**TASK OBJECTIVE**:
Could you copy the records below exactly, leaving out any pictures?
######
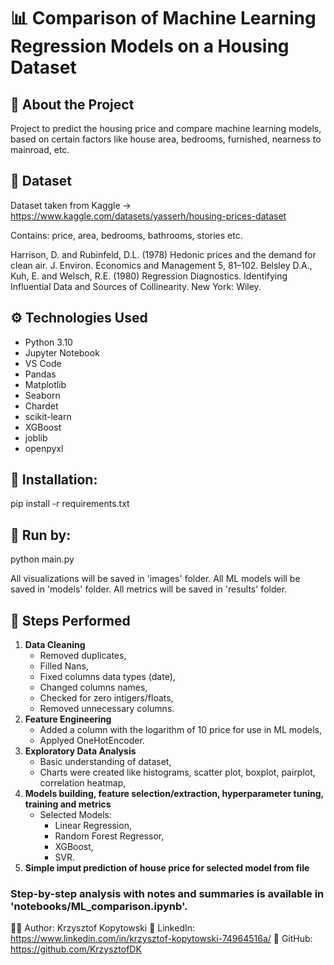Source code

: # 📊 Comparison of Machine Learning Regression Models on a Housing Dataset

## 🧠 About the Project
Project to predict the housing price and compare machine learning models, based on certain factors like house area, bedrooms, furnished, nearness to mainroad, etc.

## 📁 Dataset
Dataset taken from Kaggle -> https://www.kaggle.com/datasets/yasserh/housing-prices-dataset

Contains: price, area, bedrooms, bathrooms, stories etc.

Harrison, D. and Rubinfeld, D.L. (1978) Hedonic prices and the demand for clean air. J. Environ. Economics and Management 5, 81–102.
Belsley D.A., Kuh, E. and Welsch, R.E. (1980) Regression Diagnostics. Identifying Influential Data and Sources of Collinearity. New York: Wiley.

## ⚙️ Technologies Used
- Python 3.10
- Jupyter Notebook
- VS Code
- Pandas
- Matplotlib
- Seaborn
- Chardet
- scikit-learn
- XGBoost
- joblib
- openpyxl

## 🔧 Installation:
pip install -r requirements.txt
## 🔧 Run by:
python main.py

All visualizations will be saved in 'images' folder.
All ML models will be saved in 'models' folder.
All metrics will be saved in 'results' folder.

## 🧪 Steps Performed
1. **Data Cleaning**
   - Removed duplicates,
   - Filled Nans,
   - Fixed columns data types (date),
   - Changed columns names,
   - Checked for zero intigers/floats,
   - Removed unnecessary columns.
2. **Feature Engineering**
   - Added a column with the logarithm of 10 price for use in ML models,
   - Applyed OneHotEncoder.
3. **Exploratory Data Analysis**
   - Basic understanding of dataset,
   - Charts were created like histograms, scatter plot, boxplot, pairplot, correlation heatmap,
4. **Models building, feature selection/extraction, hyperparameter tuning, training and metrics**
   - Selected Models:
      + Linear Regression,
      + Random Forest Regressor,
      + XGBoost,
      + SVR.
5. **Simple imput prediction of house price for selected model from file**

### Step-by-step analysis with notes and summaries is available in 'notebooks/ML_comparison.ipynb'.

🧑‍💼 Author: Krzysztof Kopytowski
📎 LinkedIn: https://www.linkedin.com/in/krzysztof-kopytowski-74964516a/
📎 GitHub: https://github.com/KrzysztofDK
######
**REPLY TO THE EXERCISE**:
Source code

: # 📊 Comparison of Machine Learning Regression Models on a Housing Dataset

## 🧠 About the Project
Project to predict the housing price and compare machine learning models, based on certain factors like house area, bedrooms, furnished, nearness to mainroad, etc.

## 📁 Dataset
Dataset taken from Kaggle -> https://www.kaggle.com/datasets/yasserh/housing-prices-dataset

Contains: price, area, bedrooms, bathrooms, stories etc.

Harrison, D. and Rubinfeld, D.L. (1978) Hedonic prices and the demand for clean air. J. Environ. Economics and Management 5, 81–102.
Belsley D.A., Kuh, E. and Welsch, R.E. (1980) Regression Diagnostics. Identifying Influential Data and Sources of Collinearity. New York: Wiley.

## ⚙️ Technologies Used
- Python 3.10
- Jupyter Notebook
- VS Code
- Pandas
- Matplotlib
- Seaborn
- Chardet
- scikit-learn
- XGBoost
- joblib
- openpyxl

## 🔧 Installation:
pip install -r requirements.txt
## 🔧 Run by:
python main.py

All visualizations will be saved in 'images' folder.
All ML models will be saved in 'models' folder.
All metrics will be saved in 'results' folder.

## 🧪 Steps Performed
1. **Data Cleaning**
   - Removed duplicates,
   - Filled Nans,
   - Fixed columns data types (date),
   - Changed columns names,
   - Checked for zero intigers/floats,
   - Removed unnecessary columns.
2. **Feature Engineering**
   - Added a column with the logarithm of 10 price for use in ML models,
   - Applyed OneHotEncoder.
3. **Exploratory Data Analysis**
   - Basic understanding of dataset,
   - Charts were created like histograms, scatter plot, boxplot, pairplot, correlation heatmap,
4. **Models building, feature selection/extraction, hyperparameter tuning, training and metrics**
   - Selected Models:
      + Linear Regression,
      + Random Forest Regressor,
      + XGBoost,
      + SVR.
5. **Simple imput prediction of house price for selected model from file**

### Step-by-step analysis with notes and summaries is available in 'notebooks/ML_comparison.ipynb'.

🧑‍💼 Author: Krzysztof Kopytowski
📎 LinkedIn: https://www.linkedin.com/in/krzysztof-kopytowski-74964516a/
📎 GitHub: https://github.com/KrzysztofDK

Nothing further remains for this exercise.